**To do:**
Among the entries, find each line that includes the string "MOTHERBOARDS" and list it.

**Dataset entries:**
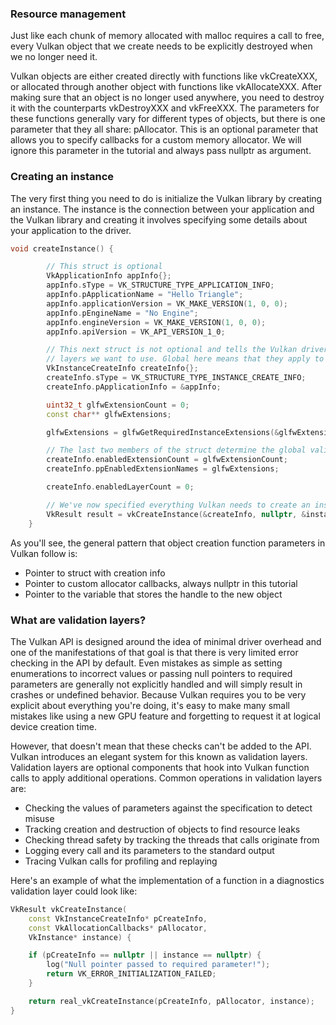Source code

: 
### Resource management

Just like each chunk of memory allocated with malloc requires a call to free, every Vulkan object that we create needs to be explicitly destroyed when we no longer need it.

Vulkan objects are either created directly with functions like vkCreateXXX, or allocated through another object with functions like vkAllocateXXX. After making sure that an object is no longer used anywhere, you need to destroy it with the counterparts vkDestroyXXX and vkFreeXXX. The parameters for these functions generally vary for different types of objects, but there is one parameter that they all share: pAllocator. This is an optional parameter that allows you to specify callbacks for a custom memory allocator. We will ignore this parameter in the tutorial and always pass nullptr as argument.

### Creating an instance

The very first thing you need to do is initialize the Vulkan library by creating an instance. The instance is the connection between your application and the Vulkan library and creating it involves specifying some details about your application to the driver.

```cpp
void createInstance() {

        // This struct is optional
        VkApplicationInfo appInfo{};
        appInfo.sType = VK_STRUCTURE_TYPE_APPLICATION_INFO;
        appInfo.pApplicationName = "Hello Triangle";
        appInfo.applicationVersion = VK_MAKE_VERSION(1, 0, 0);
        appInfo.pEngineName = "No Engine";
        appInfo.engineVersion = VK_MAKE_VERSION(1, 0, 0);
        appInfo.apiVersion = VK_API_VERSION_1_0;

        // This next struct is not optional and tells the Vulkan driver which global extensions and validation
        // layers we want to use. Global here means that they apply to the entire program and not a specific device,
        VkInstanceCreateInfo createInfo{};
        createInfo.sType = VK_STRUCTURE_TYPE_INSTANCE_CREATE_INFO;
        createInfo.pApplicationInfo = &appInfo;

        uint32_t glfwExtensionCount = 0;
        const char** glfwExtensions;

        glfwExtensions = glfwGetRequiredInstanceExtensions(&glfwExtensionCount);

        // The last two members of the struct determine the global validation layers to enable
        createInfo.enabledExtensionCount = glfwExtensionCount;
        createInfo.ppEnabledExtensionNames = glfwExtensions;

        createInfo.enabledLayerCount = 0;

        // We've now specified everything Vulkan needs to create an instance and we can finally issue the vkCreateInstance call:
        VkResult result = vkCreateInstance(&createInfo, nullptr, &instance);
    }
```
As you'll see, the general pattern that object creation function parameters in Vulkan follow is:

- Pointer to struct with creation info
- Pointer to custom allocator callbacks, always nullptr in this tutorial
- Pointer to the variable that stores the handle to the new object

### What are validation layers?

The Vulkan API is designed around the idea of minimal driver overhead and one of the manifestations of that goal is that there is very limited error checking in the API by default. Even mistakes as simple as setting enumerations to incorrect values or passing null pointers to required parameters are generally not explicitly handled and will simply result in crashes or undefined behavior. Because Vulkan requires you to be very explicit about everything you're doing, it's easy to make many small mistakes like using a new GPU feature and forgetting to request it at logical device creation time.

However, that doesn't mean that these checks can't be added to the API. Vulkan introduces an elegant system for this known as validation layers. Validation layers are optional components that hook into Vulkan function calls to apply additional operations. Common operations in validation layers are:

- Checking the values of parameters against the specification to detect misuse
- Tracking creation and destruction of objects to find resource leaks
- Checking thread safety by tracking the threads that calls originate from
- Logging every call and its parameters to the standard output
- Tracing Vulkan calls for profiling and replaying

Here's an example of what the implementation of a function in a diagnostics validation layer could look like:

```cpp
VkResult vkCreateInstance(
    const VkInstanceCreateInfo* pCreateInfo,
    const VkAllocationCallbacks* pAllocator,
    VkInstance* instance) {

    if (pCreateInfo == nullptr || instance == nullptr) {
        log("Null pointer passed to required parameter!");
        return VK_ERROR_INITIALIZATION_FAILED;
    }

    return real_vkCreateInstance(pCreateInfo, pAllocator, instance);
}
```

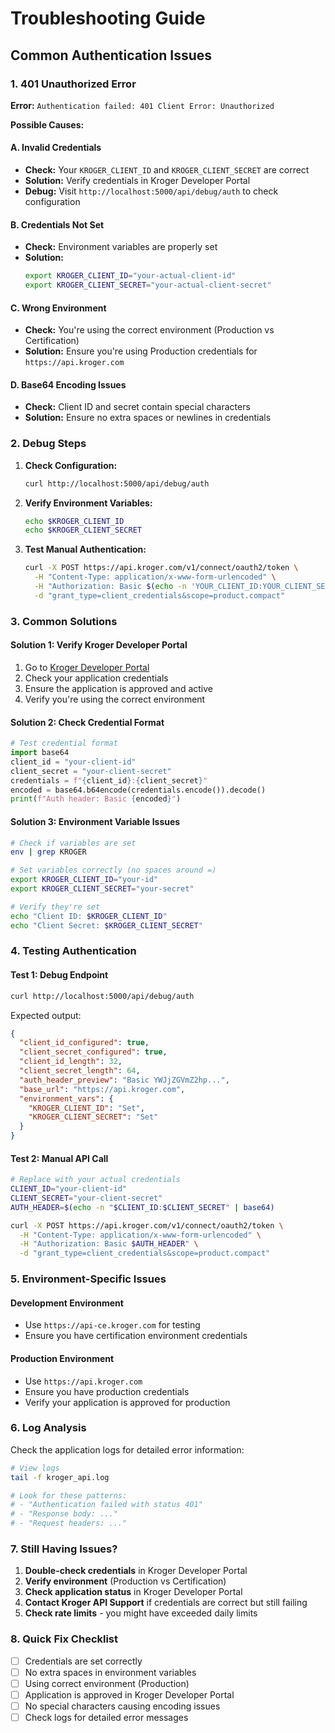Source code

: # Troubleshooting Guide

## Common Authentication Issues

### 1. 401 Unauthorized Error

**Error:** `Authentication failed: 401 Client Error: Unauthorized`

**Possible Causes:**

#### A. Invalid Credentials
- **Check:** Your `KROGER_CLIENT_ID` and `KROGER_CLIENT_SECRET` are correct
- **Solution:** Verify credentials in Kroger Developer Portal
- **Debug:** Visit `http://localhost:5000/api/debug/auth` to check configuration

#### B. Credentials Not Set
- **Check:** Environment variables are properly set
- **Solution:** 
  ```bash
  export KROGER_CLIENT_ID="your-actual-client-id"
  export KROGER_CLIENT_SECRET="your-actual-client-secret"
  ```

#### C. Wrong Environment
- **Check:** You're using the correct environment (Production vs Certification)
- **Solution:** Ensure you're using Production credentials for `https://api.kroger.com`

#### D. Base64 Encoding Issues
- **Check:** Client ID and secret contain special characters
- **Solution:** Ensure no extra spaces or newlines in credentials

### 2. Debug Steps

1. **Check Configuration:**
   ```bash
   curl http://localhost:5000/api/debug/auth
   ```

2. **Verify Environment Variables:**
   ```bash
   echo $KROGER_CLIENT_ID
   echo $KROGER_CLIENT_SECRET
   ```

3. **Test Manual Authentication:**
   ```bash
   curl -X POST https://api.kroger.com/v1/connect/oauth2/token \
     -H "Content-Type: application/x-www-form-urlencoded" \
     -H "Authorization: Basic $(echo -n 'YOUR_CLIENT_ID:YOUR_CLIENT_SECRET' | base64)" \
     -d "grant_type=client_credentials&scope=product.compact"
   ```

### 3. Common Solutions

#### Solution 1: Verify Kroger Developer Portal
1. Go to [Kroger Developer Portal](https://developer.kroger.com)
2. Check your application credentials
3. Ensure the application is approved and active
4. Verify you're using the correct environment

#### Solution 2: Check Credential Format
```python
# Test credential format
import base64
client_id = "your-client-id"
client_secret = "your-client-secret"
credentials = f"{client_id}:{client_secret}"
encoded = base64.b64encode(credentials.encode()).decode()
print(f"Auth header: Basic {encoded}")
```

#### Solution 3: Environment Variable Issues
```bash
# Check if variables are set
env | grep KROGER

# Set variables correctly (no spaces around =)
export KROGER_CLIENT_ID="your-id"
export KROGER_CLIENT_SECRET="your-secret"

# Verify they're set
echo "Client ID: $KROGER_CLIENT_ID"
echo "Client Secret: $KROGER_CLIENT_SECRET"
```

### 4. Testing Authentication

#### Test 1: Debug Endpoint
```bash
curl http://localhost:5000/api/debug/auth
```

Expected output:
```json
{
  "client_id_configured": true,
  "client_secret_configured": true,
  "client_id_length": 32,
  "client_secret_length": 64,
  "auth_header_preview": "Basic YWJjZGVmZ2hp...",
  "base_url": "https://api.kroger.com",
  "environment_vars": {
    "KROGER_CLIENT_ID": "Set",
    "KROGER_CLIENT_SECRET": "Set"
  }
}
```

#### Test 2: Manual API Call
```bash
# Replace with your actual credentials
CLIENT_ID="your-client-id"
CLIENT_SECRET="your-client-secret"
AUTH_HEADER=$(echo -n "$CLIENT_ID:$CLIENT_SECRET" | base64)

curl -X POST https://api.kroger.com/v1/connect/oauth2/token \
  -H "Content-Type: application/x-www-form-urlencoded" \
  -H "Authorization: Basic $AUTH_HEADER" \
  -d "grant_type=client_credentials&scope=product.compact"
```

### 5. Environment-Specific Issues

#### Development Environment
- Use `https://api-ce.kroger.com` for testing
- Ensure you have certification environment credentials

#### Production Environment
- Use `https://api.kroger.com`
- Ensure you have production credentials
- Verify your application is approved for production

### 6. Log Analysis

Check the application logs for detailed error information:
```bash
# View logs
tail -f kroger_api.log

# Look for these patterns:
# - "Authentication failed with status 401"
# - "Response body: ..."
# - "Request headers: ..."
```

### 7. Still Having Issues?

1. **Double-check credentials** in Kroger Developer Portal
2. **Verify environment** (Production vs Certification)
3. **Check application status** in Kroger Developer Portal
4. **Contact Kroger API Support** if credentials are correct but still failing
5. **Check rate limits** - you might have exceeded daily limits

### 8. Quick Fix Checklist

- [ ] Credentials are set correctly
- [ ] No extra spaces in environment variables
- [ ] Using correct environment (Production)
- [ ] Application is approved in Kroger Developer Portal
- [ ] No special characters causing encoding issues
- [ ] Check logs for detailed error messages

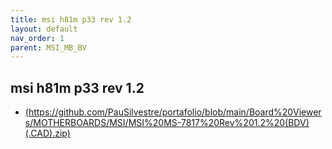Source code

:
 ```yaml
---
title: msi h81m p33 rev 1.2
layout: default
nav_order: 1
parent: MSI_MB_BV
---
```


## msi h81m p33 rev 1.2

- [(https://github.com/PauSilvestre/portafolio/blob/main/Board%20Viewers/MOTHERBOARDS/MSI/MSI%20MS-7817%20Rev%201.2%20(BDV)(.CAD).zip)
](https://github.com/PauSilvestre/portafolio/blob/main/Board%20Viewers/MOTHERBOARDS/MSI/MSI%20MS-7817%20Rev%201.2%20(BDV)(.CAD).zip)
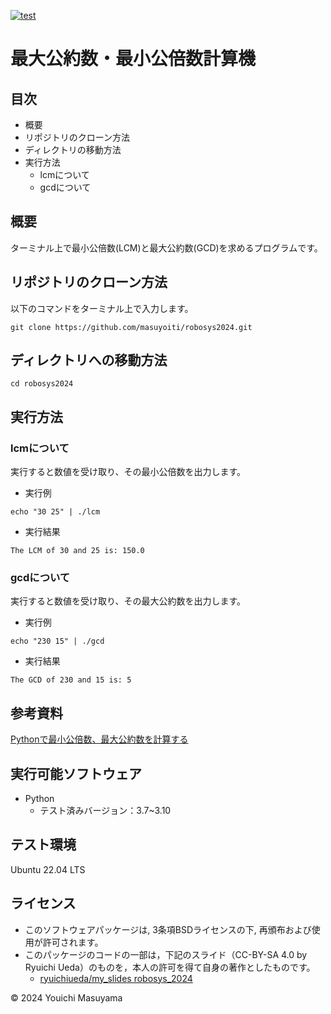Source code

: [![test](https://github.com/masuyoiti/robosys2024/actions/workflows/test.yml/badge.svg)](https://github.com/masuyoiti/robosys2024/actions/workflows/test.yml)
# 最大公約数・最小公倍数計算機
## 目次
- 概要
- リポジトリのクローン方法
- ディレクトリの移動方法
- 実行方法
  - lcmについて
  - gcdについて
## 概要
ターミナル上で最小公倍数(LCM)と最大公約数(GCD)を求めるプログラムです。
## リポジトリのクローン方法
以下のコマンドをターミナル上で入力します。
```
git clone https://github.com/masuyoiti/robosys2024.git
```
## ディレクトリへの移動方法
```
cd robosys2024
```
## 実行方法
### lcmについて
実行すると数値を受け取り、その最小公倍数を出力します。
- 実行例
```
echo "30 25" | ./lcm
```
- 実行結果
```
The LCM of 30 and 25 is: 150.0
```
### gcdについて
実行すると数値を受け取り、その最大公約数を出力します。
- 実行例
```
echo "230 15" | ./gcd
```
- 実行結果
```
The GCD of 230 and 15 is: 5
```
## 参考資料
[Pythonで最小公倍数、最大公約数を計算する](https://ictsr4.com/py/m0150.html)

## 実行可能ソフトウェア
- Python
  - テスト済みバージョン：3.7~3.10
## テスト環境
Ubuntu 22.04 LTS
## ライセンス
- このソフトウェアパッケージは, 3条項BSDライセンスの下, 再頒布および使用が許可されます。
- このパッケージのコードの一部は，下記のスライド（CC-BY-SA 4.0 by Ryuichi Ueda）のものを，本人の許可を得て自身の著作としたものです。
    - [ryuichiueda/my_slides robosys_2024](https://github.com/ryuichiueda/my_slides/tree/master/robosys_2024)

© 2024 Youichi Masuyama
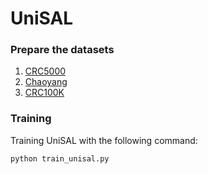 # UniSAL

### Prepare the datasets

1. [CRC5000]([https://www.google.com](https://zenodo.org/record/53169$\#$.W6HwwP4zbOQ))
2. [Chaoyang](https://github.com/bupt-ai-cz/HSA-NRL)
3. [CRC100K](https://zenodo.org/records/1214456)

### Training

Training UniSAL with the following command:

```
python train_unisal.py
```
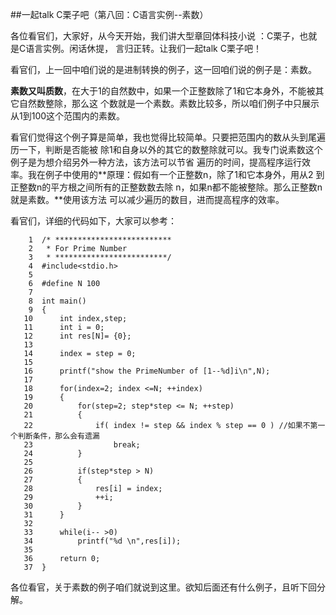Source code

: ##一起talk C栗子吧（第八回：C语言实例--素数）
  
 各位看官们，大家好，从今天开始，我们讲大型章回体科技小说 ：C栗子，也就是C语言实例。闲话休提，
言归正转。让我们一起talk C栗子吧！  
  
 看官们，上一回中咱们说的是进制转换的例子，这一回咱们说的例子是：素数。  
   
 **素数又叫质数**，在大于1的自然数中，如果一个正整数除了1和它本身外，不能被其它自然数整除，那么这
个数就是一个素数。素数比较多，所以咱们例子中只展示从1到100这个范围内的素数。 
  
 看官们觉得这个例子算是简单，我也觉得比较简单。只要把范围内的数从头到尾遍历一下，判断是否能被
除1和自身以外的其它的数整除就可以。我专门说素数这个例子是为想介绍另外一种方法，该方法可以节省
遍历的时间，提高程序运行效率。我在例子中使用的**原理：假如有一个正整数n，除了1和它本身外，用从2
到正整数n的平方根之间所有的正整数数去除 n，如果n都不能被整除。那么正整数n就是素数。**使用该方法
可以减少遍历的数目，进而提高程序的效率。 
  
 看官们，详细的代码如下，大家可以参考： 
 ```
     1	/* **************************
     2	 * For Prime Number
     3	 * *************************/
     4	#include<stdio.h>
     5	
     6	#define N 100
     7	
     8	int main()
     9	{
    10		int index,step;
    11		int i = 0;
    12		int res[N]= {0};
    13	
    14		index = step = 0;
    15	
    16		printf("show the PrimeNumber of [1--%d]i\n",N);
    17	
    18		for(index=2; index <=N; ++index)
    19		{
    20			for(step=2; step*step <= N; ++step)
    21			{
    22				if( index != step && index % step == 0 ) //如果不第一个判断条件，那么会有遗漏
    23					break;
    24			}
    25	
    26			if(step*step > N)
    27			{
    28				res[i] = index;
    29				++i;
    30			}
    31		}
    32	
    33		while(i-- >0)
    34			printf("%d \n",res[i]);
    35	
    36		return 0;
    37	}

 ```
 各位看官，关于素数的例子咱们就说到这里。欲知后面还有什么例子，且听下回分解。 
   
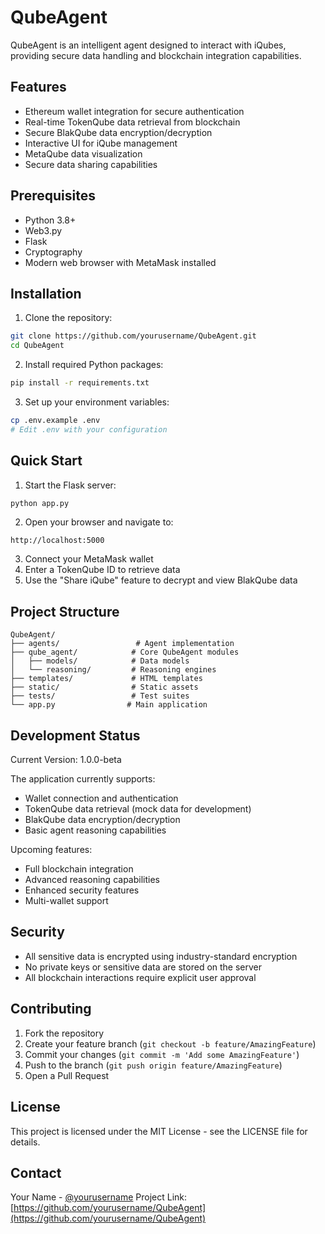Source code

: # QubeAgent

QubeAgent is an intelligent agent designed to interact with iQubes, providing secure data handling and blockchain integration capabilities.

## Features

- Ethereum wallet integration for secure authentication
- Real-time TokenQube data retrieval from blockchain
- Secure BlakQube data encryption/decryption
- Interactive UI for iQube management
- MetaQube data visualization
- Secure data sharing capabilities

## Prerequisites

- Python 3.8+
- Web3.py
- Flask
- Cryptography
- Modern web browser with MetaMask installed

## Installation

1. Clone the repository:
```bash
git clone https://github.com/yourusername/QubeAgent.git
cd QubeAgent
```

2. Install required Python packages:
```bash
pip install -r requirements.txt
```

3. Set up your environment variables:
```bash
cp .env.example .env
# Edit .env with your configuration
```

## Quick Start

1. Start the Flask server:
```bash
python app.py
```

2. Open your browser and navigate to:
```
http://localhost:5000
```

3. Connect your MetaMask wallet
4. Enter a TokenQube ID to retrieve data
5. Use the "Share iQube" feature to decrypt and view BlakQube data

## Project Structure

```
QubeAgent/
├── agents/                 # Agent implementation
├── qube_agent/            # Core QubeAgent modules
│   ├── models/            # Data models
│   └── reasoning/         # Reasoning engines
├── templates/             # HTML templates
├── static/                # Static assets
├── tests/                 # Test suites
└── app.py                # Main application
```

## Development Status

Current Version: 1.0.0-beta

The application currently supports:
- Wallet connection and authentication
- TokenQube data retrieval (mock data for development)
- BlakQube data encryption/decryption
- Basic agent reasoning capabilities

Upcoming features:
- Full blockchain integration
- Advanced reasoning capabilities
- Enhanced security features
- Multi-wallet support

## Security

- All sensitive data is encrypted using industry-standard encryption
- No private keys or sensitive data are stored on the server
- All blockchain interactions require explicit user approval

## Contributing

1. Fork the repository
2. Create your feature branch (`git checkout -b feature/AmazingFeature`)
3. Commit your changes (`git commit -m 'Add some AmazingFeature'`)
4. Push to the branch (`git push origin feature/AmazingFeature`)
5. Open a Pull Request

## License

This project is licensed under the MIT License - see the LICENSE file for details.

## Contact

Your Name - [@yourusername](https://twitter.com/yourusername)
Project Link: [https://github.com/yourusername/QubeAgent](https://github.com/yourusername/QubeAgent)
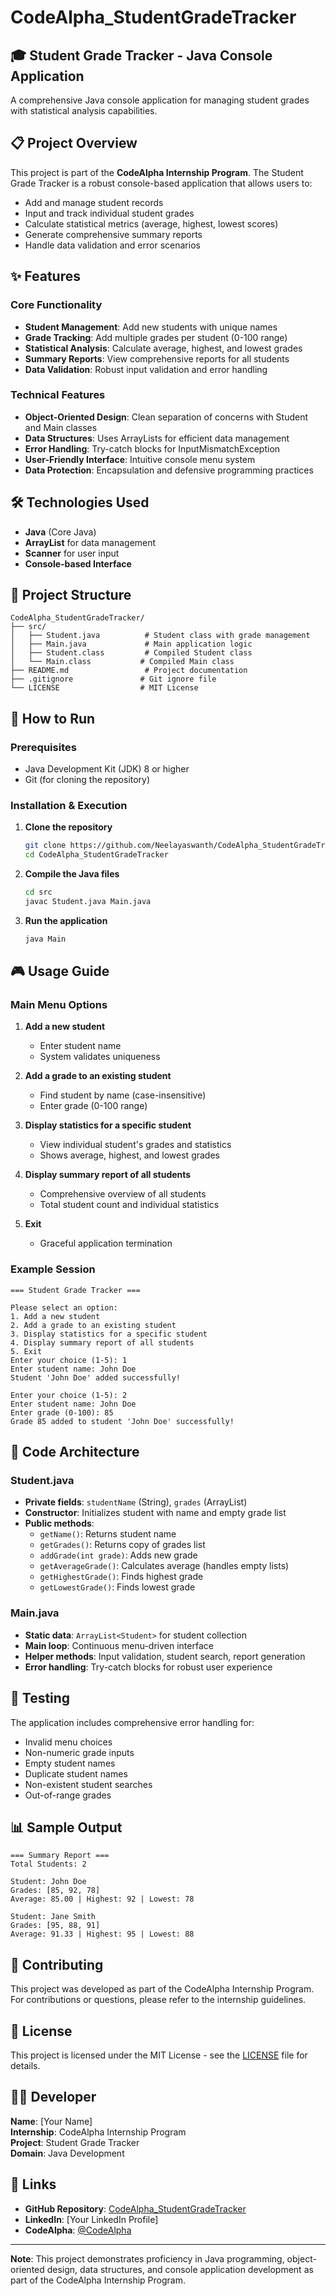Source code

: # CodeAlpha_StudentGradeTracker

## 🎓 Student Grade Tracker - Java Console Application

A comprehensive Java console application for managing student grades with statistical analysis capabilities.

## 📋 Project Overview

This project is part of the **CodeAlpha Internship Program**. The Student Grade Tracker is a robust console-based application that allows users to:

- Add and manage student records
- Input and track individual student grades
- Calculate statistical metrics (average, highest, lowest scores)
- Generate comprehensive summary reports
- Handle data validation and error scenarios

## ✨ Features

### Core Functionality
- **Student Management**: Add new students with unique names
- **Grade Tracking**: Add multiple grades per student (0-100 range)
- **Statistical Analysis**: Calculate average, highest, and lowest grades
- **Summary Reports**: View comprehensive reports for all students
- **Data Validation**: Robust input validation and error handling

### Technical Features
- **Object-Oriented Design**: Clean separation of concerns with Student and Main classes
- **Data Structures**: Uses ArrayLists for efficient data management
- **Error Handling**: Try-catch blocks for InputMismatchException
- **User-Friendly Interface**: Intuitive console menu system
- **Data Protection**: Encapsulation and defensive programming practices

## 🛠️ Technologies Used

- **Java** (Core Java)
- **ArrayList** for data management
- **Scanner** for user input
- **Console-based Interface**

## 📁 Project Structure

```
CodeAlpha_StudentGradeTracker/
├── src/
│   ├── Student.java          # Student class with grade management
│   ├── Main.java             # Main application logic
│   ├── Student.class         # Compiled Student class
│   └── Main.class           # Compiled Main class
├── README.md                 # Project documentation
├── .gitignore               # Git ignore file
└── LICENSE                  # MIT License
```

## 🚀 How to Run

### Prerequisites
- Java Development Kit (JDK) 8 or higher
- Git (for cloning the repository)

### Installation & Execution

1. **Clone the repository**
   ```bash
   git clone https://github.com/Neelayaswanth/CodeAlpha_StudentGradeTracker.git
   cd CodeAlpha_StudentGradeTracker
   ```

2. **Compile the Java files**
   ```bash
   cd src
   javac Student.java Main.java
   ```

3. **Run the application**
   ```bash
   java Main
   ```

## 🎮 Usage Guide

### Main Menu Options

1. **Add a new student**
   - Enter student name
   - System validates uniqueness

2. **Add a grade to an existing student**
   - Find student by name (case-insensitive)
   - Enter grade (0-100 range)

3. **Display statistics for a specific student**
   - View individual student's grades and statistics
   - Shows average, highest, and lowest grades

4. **Display summary report of all students**
   - Comprehensive overview of all students
   - Total student count and individual statistics

5. **Exit**
   - Graceful application termination

### Example Session

```
=== Student Grade Tracker ===

Please select an option:
1. Add a new student
2. Add a grade to an existing student
3. Display statistics for a specific student
4. Display summary report of all students
5. Exit
Enter your choice (1-5): 1
Enter student name: John Doe
Student 'John Doe' added successfully!

Enter your choice (1-5): 2
Enter student name: John Doe
Enter grade (0-100): 85
Grade 85 added to student 'John Doe' successfully!
```

## 🔧 Code Architecture

### Student.java
- **Private fields**: `studentName` (String), `grades` (ArrayList<Integer>)
- **Constructor**: Initializes student with name and empty grade list
- **Public methods**: 
  - `getName()`: Returns student name
  - `getGrades()`: Returns copy of grades list
  - `addGrade(int grade)`: Adds new grade
  - `getAverageGrade()`: Calculates average (handles empty lists)
  - `getHighestGrade()`: Finds highest grade
  - `getLowestGrade()`: Finds lowest grade

### Main.java
- **Static data**: `ArrayList<Student>` for student collection
- **Main loop**: Continuous menu-driven interface
- **Helper methods**: Input validation, student search, report generation
- **Error handling**: Try-catch blocks for robust user experience

## 🧪 Testing

The application includes comprehensive error handling for:
- Invalid menu choices
- Non-numeric grade inputs
- Empty student names
- Duplicate student names
- Non-existent student searches
- Out-of-range grades

## 📊 Sample Output

```
=== Summary Report ===
Total Students: 2

Student: John Doe
Grades: [85, 92, 78]
Average: 85.00 | Highest: 92 | Lowest: 78

Student: Jane Smith
Grades: [95, 88, 91]
Average: 91.33 | Highest: 95 | Lowest: 88
```

## 🤝 Contributing

This project was developed as part of the CodeAlpha Internship Program. For contributions or questions, please refer to the internship guidelines.

## 📝 License

This project is licensed under the MIT License - see the [LICENSE](LICENSE) file for details.

## 👨‍💻 Developer

**Name**: [Your Name]  
**Internship**: CodeAlpha Internship Program  
**Project**: Student Grade Tracker  
**Domain**: Java Development  

## 🔗 Links

- **GitHub Repository**: [CodeAlpha_StudentGradeTracker](https://github.com/Neelayaswanth/CodeAlpha_StudentGradeTracker)
- **LinkedIn**: [Your LinkedIn Profile]
- **CodeAlpha**: [@CodeAlpha](https://www.linkedin.com/company/codealpha)

---

**Note**: This project demonstrates proficiency in Java programming, object-oriented design, data structures, and console application development as part of the CodeAlpha Internship Program.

**Expected answer:**
- [(https://github.com/PauSilvestre/portafolio/blob/main/Board%20Viewers/MOTHERBOARDS/MSI/MSI%20MS-7817%20Rev%201.2%20(BDV)(.CAD).zip)
](https://github.com/PauSilvestre/portafolio/blob/main/Board%20Viewers/MOTHERBOARDS/MSI/MSI%20MS-7817%20Rev%201.2%20(BDV)(.CAD).zip)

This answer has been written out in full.